Tiled Forward Shading links

Main idea of my previous post was roughly this: in forward rendering, there’s no reason why we still have to use per-object light lists. We can apply roughly the same ideas as those of tiled deferred shading.

Really nice to see that other people have thought about this before or about the same time; here are some links:

As Andrew Lauritzen points out in the comments of my previous post, claiming “but deferred will need super-fat G-buffers!” is an over-simplification. You could just as well store material indices plus data for sampling textures (UVs + derivatives); and going “deferred” you have more choices in how you schedule your computations.

There’s no principal difference between “forward” and “deferred” these days. As soon as you have a Z-prepass you already are caching/deferring something, and then it’s a whole spectrum of options what and how to cache or “defer” for later computation.

Ultimately of course, the best approach depends on a million of factors. The only lesson to learn from this post is that “forward rendering does not have to use per-object light lists”.


2012 Theory for Forward Rendering

Good question in a tweet by @ivanassen:

So what is the 2012 theory on lights in a forward renderer?

Hard to answer that in 140 characters, so here goes raw brain dump (warning: not checked in practice!).

Short answer

A modern forward renderer for DX11-class hardware would probably be something like AMD’s Leo demo.

They seem to be doing light culling in a compute shader, and the result is per-pixel / tile linked lists of lights. Then scene is rendered normally in forward rendering, fetching the light lists and computing shading. Advantages are many; arbitrary shading models with many parameters that would be hard to store in a G-buffer; semitransparent objects; hardware MSAA support; much smaller memory requirements compared to some fat G-buffer layout.

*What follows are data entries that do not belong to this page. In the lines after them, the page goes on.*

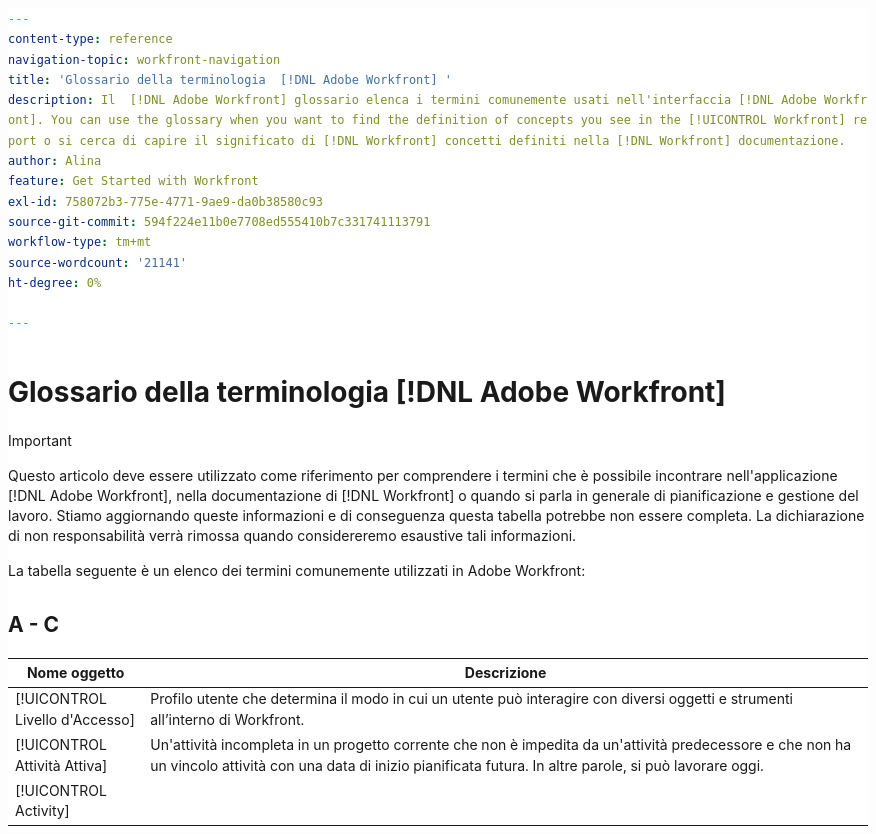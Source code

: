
 ```yaml
---
content-type: reference
navigation-topic: workfront-navigation
title: 'Glossario della terminologia  [!DNL Adobe Workfront] '
description: Il  [!DNL Adobe Workfront] glossario elenca i termini comunemente usati nell'interfaccia [!DNL Adobe Workfront]. You can use the glossary when you want to find the definition of concepts you see in the [!UICONTROL Workfront] report o si cerca di capire il significato di [!DNL Workfront] concetti definiti nella [!DNL Workfront] documentazione.
author: Alina
feature: Get Started with Workfront
exl-id: 758072b3-775e-4771-9ae9-da0b38580c93
source-git-commit: 594f224e11b0e7708ed555410b7c331741113791
workflow-type: tm+mt
source-wordcount: '21141'
ht-degree: 0%

---
```



# Glossario della terminologia [!DNL Adobe Workfront]



>[!IMPORTANT]
>
>Questo articolo deve essere utilizzato come riferimento per comprendere i termini che è possibile incontrare nell&#39;applicazione [!DNL Adobe Workfront], nella documentazione di [!DNL Workfront] o quando si parla in generale di pianificazione e gestione del lavoro. Stiamo aggiornando queste informazioni e di conseguenza questa tabella potrebbe non essere completa. La dichiarazione di non responsabilità verrà rimossa quando considereremo esaustive tali informazioni.

La tabella seguente è un elenco dei termini comunemente utilizzati in Adobe Workfront:

## A - C

<table style="table-layout:auto"> 
 <col> 
 <col> 
 <thead> 
  <tr> 
   <th><strong>Nome oggetto</strong></th> 
   <th><strong>Descrizione</strong></th> 
  </tr> 
 </thead> 
 <tbody> 
  <tr data-mc-conditions=""> 
   <td>[!UICONTROL Livello d'Accesso]</td> 
   <td>Profilo utente che determina il modo in cui un utente può interagire con diversi oggetti e strumenti all’interno di Workfront.</td> 
  </tr> 
  <tr> 
   <td>[!UICONTROL Attività Attiva]</td> 
   <td>Un'attività incompleta in un progetto corrente che non è impedita da un'attività predecessore e che non ha un vincolo attività con una data di inizio pianificata futura. In altre parole, si può lavorare oggi.</td> 
  </tr> 
  <tr data-mc-conditions="QuicksilverOrClassic.Quicksilver"> 
   <td>[!UICONTROL Activity]</td> 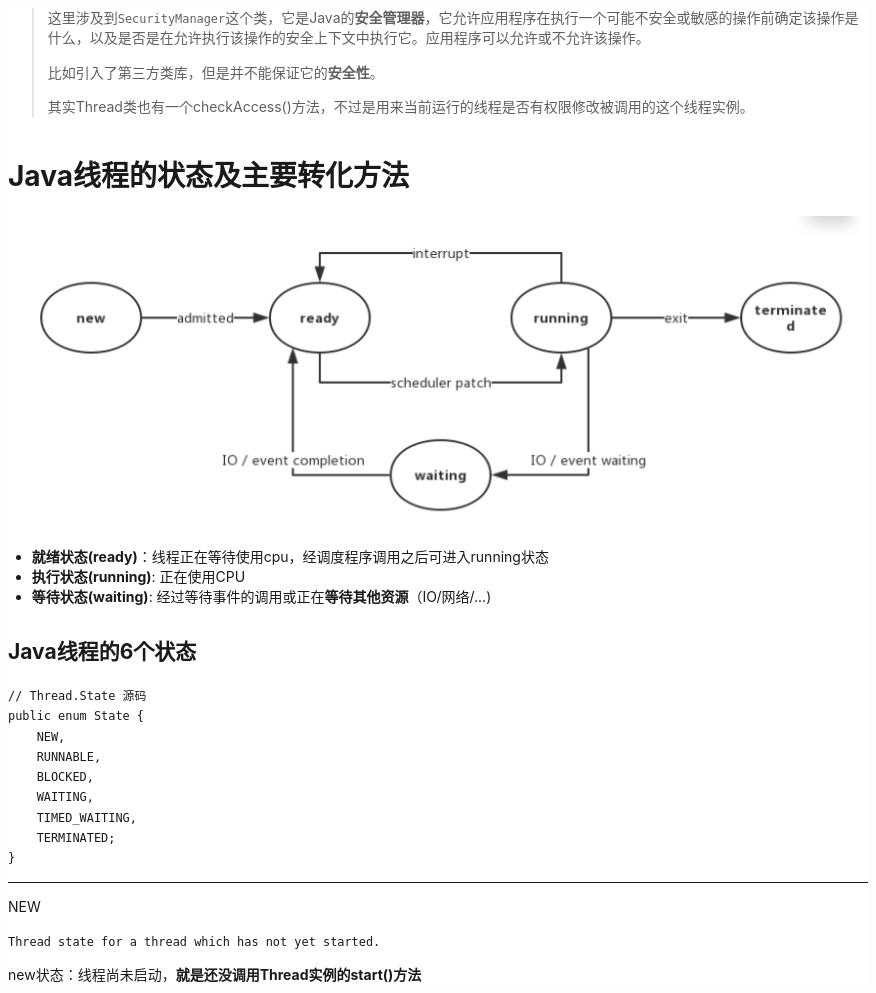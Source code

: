 > 这里涉及到`SecurityManager`这个类，它是Java的**安全管理器**，它允许应用程序在执行一个可能不安全或敏感的操作前确定该操作是什么，以及是否是在允许执行该操作的安全上下文中执行它。应用程序可以允许或不允许该操作。
>
> 比如引入了第三方类库，但是并不能保证它的**安全性**。
>
> 其实Thread类也有一个checkAccess()方法，不过是用来当前运行的线程是否有权限修改被调用的这个线程实例。

Java线程的状态及主要转化方法
============================

![image-20201010153927948](../picture/%E5%B9%B6%E5%8F%91%E7%BC%96%E7%A8%8B/image-20201010153927948.png)

-   **就绪状态(ready)**：线程正在等待使用cpu，经调度程序调用之后可进入running状态
-   **执行状态(running)**: 正在使用CPU
-   **等待状态(waiting)**:
    经过等待事件的调用或正在**等待其他资源**（IO/网络/...)

Java线程的6个状态
-----------------

``` {.java}
// Thread.State 源码
public enum State {
    NEW,
    RUNNABLE,
    BLOCKED,
    WAITING,
    TIMED_WAITING,
    TERMINATED;
}
```

------------------------------------------------------------------------

NEW

    Thread state for a thread which has not yet started.

new状态：线程尚未启动，**就是还没调用Thread实例的start()方法**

Disadvantages would be storing linked lists, I guess. Potentially unbounded memory usage here, though I guess various schemes similar to Adaptive Transparency could be used to cap the maximum number of lights per pixel/tile.

Deferred == Caching

All the deferred lighting/shading approaches are essentially caching schemes. We cache some amount of surface information, in screen space, in order to avoid fetching or computing the same information over and over again, while applying lights one by one in traditional forward rendering.

Now, the “cache in screenspace” leads to disadvantages like “it’s really hard to do transparencies” - since with transparencies you do not have one point in space mapping to one pixel on screen anymore. There’s no reason why caching should be done in screen space however; lighting could also just as well be computed in texture space (like some skin rendering techniques, but they do it for a different reason), world space (voxels?), etc.

Does “modern” forward rendering still need caching?

Caching information was important since in DX9 / Shader Model 3 times, it was hard to do forward rendering that could almost arbitrarily apply variable number of lights - with good efficiency - in one pass. That led to either shader combination explosion, or inefficient multipass rendering, or both. But now we have DX11, compute, structured buffers and unordered access views, so maybe we can actually do better?

Because at some point we will want to have BRDFs with more parameters than it is viable to store in a G-buffer (side image: this is half of parameters for a material). We will want many semitransparent objects. And then we’re back to square one; we can not efficiently do this in a traditional “deferred” way where we cache N numbers per pixel.

AMD’s Leo goes in that direction. It seems to be a blend of tiled deferred approaches to light culling, applied to forward rendering.

I imagine it doing something like:

  1. Z-prepass:

    1. Render Z prepass of opaque objects to fill in depth buffer.
    2. Store that away (copy into another depth buffer).
    3. Continue Z prepass of transparent objects; writing to depth.
    4. Now we have two Z buffers, and for any pixel we know the Z-extents of anything interesting in it (from closest transparent object up to closest opaque surface)
  2. Shadowmaps, as usual. Would need to keep all shadowmaps for all lights in memory, which can be a problem!

  3. Light culling, very similar to what you’d do in tiled deferred case!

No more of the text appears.